This originally appeared on Dipnote.
CITES (the Convention on International Trade in Endangered Species of Wild Fauna and Flora) met in Bangkok, and we are thrilled to be part of the 177 member governments for these important discussions. CITES is one of the largest international conservation agreements, and helps ensure that the international trade of wild plants and animals does not threaten their survival.
This trade — both legal and illegal — is worth billions of dollars each year. Because the trade crosses borders, regulation requires international cooperation. CITES facilitates this cooperation and protects more than 30,000 animals and plants.
Hundreds of millions of plants and animals are traded every year, ranging from living creatures to products derived from them. While the plight of elephants, tigers, rhinos, and other great animals get a lot of the attention, it’s important not to forget the thousands of other plant and animal species that have been threatened by human exploitation — sometimes to the point of extinction. Even for the many traded species that are not endangered, we still want to be proactive and ensure their protection for the future.

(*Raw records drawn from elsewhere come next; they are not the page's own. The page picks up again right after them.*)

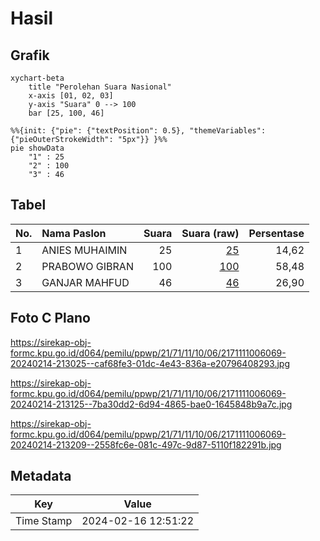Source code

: # Hasil

## Grafik

```mermaid
xychart-beta
    title "Perolehan Suara Nasional"
    x-axis [01, 02, 03]
    y-axis "Suara" 0 --> 100
    bar [25, 100, 46]
```

```mermaid
%%{init: {"pie": {"textPosition": 0.5}, "themeVariables": {"pieOuterStrokeWidth": "5px"}} }%%
pie showData
    "1" : 25
    "2" : 100
    "3" : 46
```

## Tabel

| No. | Nama Paslon    | Suara | Suara (raw) | Persentase |
|:--- |:-------------- | -----:| -----------:| ----------:|
| 1   | ANIES MUHAIMIN | 25    | [25][p-1]   | 14,62      |
| 2   | PRABOWO GIBRAN | 100   | [100][p-2]  | 58,48      |
| 3   | GANJAR MAHFUD  | 46    | [46][p-3]   | 26,90      |


[p-1]: https://github.com/gigit-pemilu/pemilu-2024/blob/main/pilpres/hitung-suara/sub/21-kepulauan-riau/sub/71-kota-batam/sub/11-sagulung/sub/1006-sungai-pelunggut/sub/069-tps/sub/paslon-1.txt
[p-2]: https://github.com/gigit-pemilu/pemilu-2024/blob/main/pilpres/hitung-suara/sub/21-kepulauan-riau/sub/71-kota-batam/sub/11-sagulung/sub/1006-sungai-pelunggut/sub/069-tps/sub/paslon-2.txt
[p-3]: https://github.com/gigit-pemilu/pemilu-2024/blob/main/pilpres/hitung-suara/sub/21-kepulauan-riau/sub/71-kota-batam/sub/11-sagulung/sub/1006-sungai-pelunggut/sub/069-tps/sub/paslon-3.txt

## Foto C Plano

https://sirekap-obj-formc.kpu.go.id/d064/pemilu/ppwp/21/71/11/10/06/2171111006069-20240214-213025--caf68fe3-01dc-4e43-836a-e20796408293.jpg

https://sirekap-obj-formc.kpu.go.id/d064/pemilu/ppwp/21/71/11/10/06/2171111006069-20240214-213125--7ba30dd2-6d94-4865-bae0-1645848b9a7c.jpg

https://sirekap-obj-formc.kpu.go.id/d064/pemilu/ppwp/21/71/11/10/06/2171111006069-20240214-213209--2558fc6e-081c-497c-9d87-5110f182291b.jpg


## Metadata

| Key        | Value               |
| ---------- | ------------------- |
| Time Stamp | 2024-02-16 12:51:22 |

At Embassy Bangkok, illegal trafficking of wildlife and plants is an ongoing priority. Working through USAID, we partnered with the FREELAND Foundation to produce the iThink campaign to increase public awareness of how individuals can make a difference. USAID Asia has invested $16 million over the last decade to combat wildlife trafficking, and the State Department’s Bureau of International Narcotics and Law Enforcement Affairs has sponsored a series of law enforcement training courses for the region’s customs and wildlife crime authorities. On a local level and with our CITES partners, we look forward to progress.